* ASSIGNMENT: Please return every entry below exactly as written, without any of its pictures.

== Segment start ==

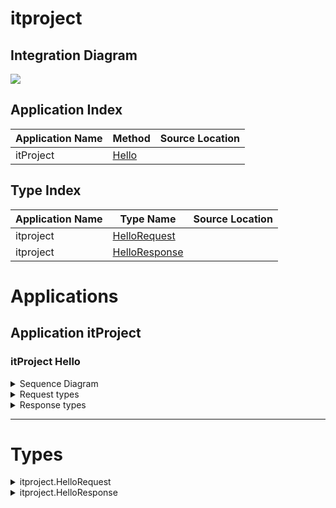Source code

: 


# itproject
## Integration Diagram
![](https://plantuml.com/plantuml/svg/~1UDgCZZ5Bn40GHllv5P_LLLU88fQNIrQnkO14h9VDS5cpknDc9wY8_rtan3gldFSOljrcQBV39lxIvcNe7zt9FJU3wz3sdSD-Zwx7gH_WkgVXwZ_T_7NpLZfKysfhJcJH4YFQelB6mMYA8wCQAujzBamr-CJ8_WFNTpVtjvWudYUZEiUoUFKPGV8YXOlXYu2Z3_DPPIrZAqaK3qdKfzSf6lzQqP7rOex9Xvc0HbNUBwTMOwvIw9iENCOrfvy0003__mXXNI40)




## Application Index

| Application Name | Method | Source Location |
|----|----|----|
| itProject | [Hello](#itProject-Hello) | []()|  

## Type Index

| Application Name | Type Name | Source Location |
|----|----|----|
| itproject | [HelloRequest](#itproject.HelloRequest) | []()|
| itproject | [HelloResponse](#itproject.HelloResponse) | []()|



# Applications




## Application itProject






### <a name=itProject-Hello></a>itProject Hello

<details>
<summary>Sequence Diagram</summary>
![](https://plantuml.com/plantuml/svg/~1UDgCZp5Fmp0GXNV_YaUNB1WY91QKkAs81Gmqg8IfGsNIKsLmxCY-8iIlHmsXOc386-zzxzrTDbaYop198xfyQUexlTBhPQChtDQLXfIeQgpg1hfwQCvEwEJMoRUAHM8J-T0vqGRFCJZCB3_5y4Ojps0Ijhb8xzRt9feEdVbyf9JCdfxj5-7gEXTisH5E6HGIz-HS46NvpnHbAJPIRNFSZ9XfsNuOfkEYJI7bO1LjS27YrHr8MUv_IYw6m9fI7toYud9W58eHtaSYh-RdcFzQIkpeR_s2_ExuwNS0003__-EiSsi0)
</details>
<details>
<summary>Request types</summary>




![](https://plantuml.com/plantuml/svg/~1UDgCa36hmZ0OHVVyYlkwz3sU5MSffQK9wj90YREKDcWa9ZNvEed_NGHnpfaFbykf8ms1bfjbUJ8ipv74HssEIkv49_f62OvMSe6Y09Vef8BW1_NpLPDNax-oqGun8ZDkNYZ3477Qe2pnorS-Z1Sp_S7G7FnLZxJUQsjzh--BZeIgmeFze_MEj2Di4IaOTsPFLcitlPEz0W00__y_NaDX)


</details>
<details>
<summary>Response types</summary>





![](https://plantuml.com/plantuml/svg/~1UDgCqC6AmZ0Gnl5xdkBRNhhBRXVFKafB4zHB0oMUfRH1Ap4fcV4alhi88dZB__nZ6BwQU8XylJYH9oVo74czQBCtUgCwrJT6IRHQAXG5f4Qd3PJScQytJRwQ_AiOtK24R6kT2xsb9NYo6GR2OOMonBVy2t4ypTCFPbvYEDkH_pymgWetyOisUBQUiGPndFrHt4Lj_VJSxX400F__rgX6sW00)


</details>

---





# Types





<a name=itproject.HelloRequest></a><details>
<summary>itproject.HelloRequest</summary>
### itproject.HelloRequest


![](https://plantuml.com/plantuml/svg/~1UDgCq47BWa0Gnl7xV8hdzU8R9NGE4SLTgeiBifr3T2bXMyaPJz5tZo2Yu_xFFuRXALcwMPQRfpGwIbD4zQ7LoPgzRdHRMQrG6wMHPL06ZR7GwcZ_lZJwQlIlrFkE6Sd1UJ-rxhuubWGTuxn5dkDVRQQvlux32hy2HO47hL5FGLmGxC0oZ-52JofT6DvxlG800F__TGP23000)
[Full Diagram](https://plantuml.com/plantuml/svg/~1UDgCqB4AmZ0KXU4zJt7iKaKhpb9AInFKfO4IPobjq4fCDBcTn7SNGSGn__nnkPmoKETfkXcMHiVI555zQNLKSYSQqLPASDII2sGPk4GZ5GG_gDcFHb-D_fNrfWi1oLuRurhzc7IW15t0QOCynvoldEylux30I7VlhhgdzRz5KU39bgYT9Mq9MmJoepsp5okr7JxBlGC00F__G4963W00)

#### Fields

| Field name | Type | Description |
|----|----|----|
| Content | string | |

</details>
<a name=itproject.HelloResponse></a><details>
<summary>itproject.HelloResponse</summary>
### itproject.HelloResponse


![](https://plantuml.com/plantuml/svg/~1UDgCqB4AmZ0Gnl7zdkApInKjE4ifBKrGbmPAdAMqGGinaLoSn7SNGGIt_ESVn_7L78SG7pTBUNAKvqZgIvkJLdlPoRxHKg1LGg8e81GwfI75KIz-DFbgygyqse4PsS5Owtl3T-_OP1WOvotA4aknyM6ypjCAVmHLXIUjqNeNZOlOWMEOtOLUL1itVHPx1m00__y3VKBO)
[Full Diagram](https://plantuml.com/plantuml/svg/~1UDgCqC6AmZ0Gnl5xdkBRNhhBRXVFKafB4zHB0oMUfRH1Ap4fcV4alhi88dZB__nZ6BwQU8XylJYH9oVo74czQBCtUgCwrJT6IRHQAXG5f4Qd3PJScQytJRwQ_AiOtK24R6kT2xsb9NYo6GR2OOMonBVy2t4ypTCFPbvYEDkH_pymgWetyOisUBQUiGPndFrHt4Lj_VJSxX400F__rgX6sW00)

#### Fields

| Field name | Type | Description |
|----|----|----|
| Content | string | |

</details>

<div class="footer">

== Segment end ==

* OUTPUT FOR THIS EXERCISE:
Source code

: 


# itproject
## Integration Diagram
![](https://plantuml.com/plantuml/svg/~1UDgCZZ5Bn40GHllv5P_LLLU88fQNIrQnkO14h9VDS5cpknDc9wY8_rtan3gldFSOljrcQBV39lxIvcNe7zt9FJU3wz3sdSD-Zwx7gH_WkgVXwZ_T_7NpLZfKysfhJcJH4YFQelB6mMYA8wCQAujzBamr-CJ8_WFNTpVtjvWudYUZEiUoUFKPGV8YXOlXYu2Z3_DPPIrZAqaK3qdKfzSf6lzQqP7rOex9Xvc0HbNUBwTMOwvIw9iENCOrfvy0003__mXXNI40)




## Application Index

| Application Name | Method | Source Location |
|----|----|----|
| itProject | [Hello](#itProject-Hello) | []()|  

## Type Index

| Application Name | Type Name | Source Location |
|----|----|----|
| itproject | [HelloRequest](#itproject.HelloRequest) | []()|
| itproject | [HelloResponse](#itproject.HelloResponse) | []()|



# Applications




## Application itProject






### <a name=itProject-Hello></a>itProject Hello

<details>
<summary>Sequence Diagram</summary>
![](https://plantuml.com/plantuml/svg/~1UDgCZp5Fmp0GXNV_YaUNB1WY91QKkAs81Gmqg8IfGsNIKsLmxCY-8iIlHmsXOc386-zzxzrTDbaYop198xfyQUexlTBhPQChtDQLXfIeQgpg1hfwQCvEwEJMoRUAHM8J-T0vqGRFCJZCB3_5y4Ojps0Ijhb8xzRt9feEdVbyf9JCdfxj5-7gEXTisH5E6HGIz-HS46NvpnHbAJPIRNFSZ9XfsNuOfkEYJI7bO1LjS27YrHr8MUv_IYw6m9fI7toYud9W58eHtaSYh-RdcFzQIkpeR_s2_ExuwNS0003__-EiSsi0)
</details>
<details>
<summary>Request types</summary>




![](https://plantuml.com/plantuml/svg/~1UDgCa36hmZ0OHVVyYlkwz3sU5MSffQK9wj90YREKDcWa9ZNvEed_NGHnpfaFbykf8ms1bfjbUJ8ipv74HssEIkv49_f62OvMSe6Y09Vef8BW1_NpLPDNax-oqGun8ZDkNYZ3477Qe2pnorS-Z1Sp_S7G7FnLZxJUQsjzh--BZeIgmeFze_MEj2Di4IaOTsPFLcitlPEz0W00__y_NaDX)


</details>
<details>
<summary>Response types</summary>





![](https://plantuml.com/plantuml/svg/~1UDgCqC6AmZ0Gnl5xdkBRNhhBRXVFKafB4zHB0oMUfRH1Ap4fcV4alhi88dZB__nZ6BwQU8XylJYH9oVo74czQBCtUgCwrJT6IRHQAXG5f4Qd3PJScQytJRwQ_AiOtK24R6kT2xsb9NYo6GR2OOMonBVy2t4ypTCFPbvYEDkH_pymgWetyOisUBQUiGPndFrHt4Lj_VJSxX400F__rgX6sW00)


</details>

---





# Types





<a name=itproject.HelloRequest></a><details>
<summary>itproject.HelloRequest</summary>
### itproject.HelloRequest


![](https://plantuml.com/plantuml/svg/~1UDgCq47BWa0Gnl7xV8hdzU8R9NGE4SLTgeiBifr3T2bXMyaPJz5tZo2Yu_xFFuRXALcwMPQRfpGwIbD4zQ7LoPgzRdHRMQrG6wMHPL06ZR7GwcZ_lZJwQlIlrFkE6Sd1UJ-rxhuubWGTuxn5dkDVRQQvlux32hy2HO47hL5FGLmGxC0oZ-52JofT6DvxlG800F__TGP23000)
[Full Diagram](https://plantuml.com/plantuml/svg/~1UDgCqB4AmZ0KXU4zJt7iKaKhpb9AInFKfO4IPobjq4fCDBcTn7SNGSGn__nnkPmoKETfkXcMHiVI555zQNLKSYSQqLPASDII2sGPk4GZ5GG_gDcFHb-D_fNrfWi1oLuRurhzc7IW15t0QOCynvoldEylux30I7VlhhgdzRz5KU39bgYT9Mq9MmJoepsp5okr7JxBlGC00F__G4963W00)

#### Fields

| Field name | Type | Description |
|----|----|----|
| Content | string | |

</details>
<a name=itproject.HelloResponse></a><details>
<summary>itproject.HelloResponse</summary>
### itproject.HelloResponse


![](https://plantuml.com/plantuml/svg/~1UDgCqB4AmZ0Gnl7zdkApInKjE4ifBKrGbmPAdAMqGGinaLoSn7SNGGIt_ESVn_7L78SG7pTBUNAKvqZgIvkJLdlPoRxHKg1LGg8e81GwfI75KIz-DFbgygyqse4PsS5Owtl3T-_OP1WOvotA4aknyM6ypjCAVmHLXIUjqNeNZOlOWMEOtOLUL1itVHPx1m00__y3VKBO)
[Full Diagram](https://plantuml.com/plantuml/svg/~1UDgCqC6AmZ0Gnl5xdkBRNhhBRXVFKafB4zHB0oMUfRH1Ap4fcV4alhi88dZB__nZ6BwQU8XylJYH9oVo74czQBCtUgCwrJT6IRHQAXG5f4Qd3PJScQytJRwQ_AiOtK24R6kT2xsb9NYo6GR2OOMonBVy2t4ypTCFPbvYEDkH_pymgWetyOisUBQUiGPndFrHt4Lj_VJSxX400F__rgX6sW00)

#### Fields

| Field name | Type | Description |
|----|----|----|
| Content | string | |

</details>

<div class="footer">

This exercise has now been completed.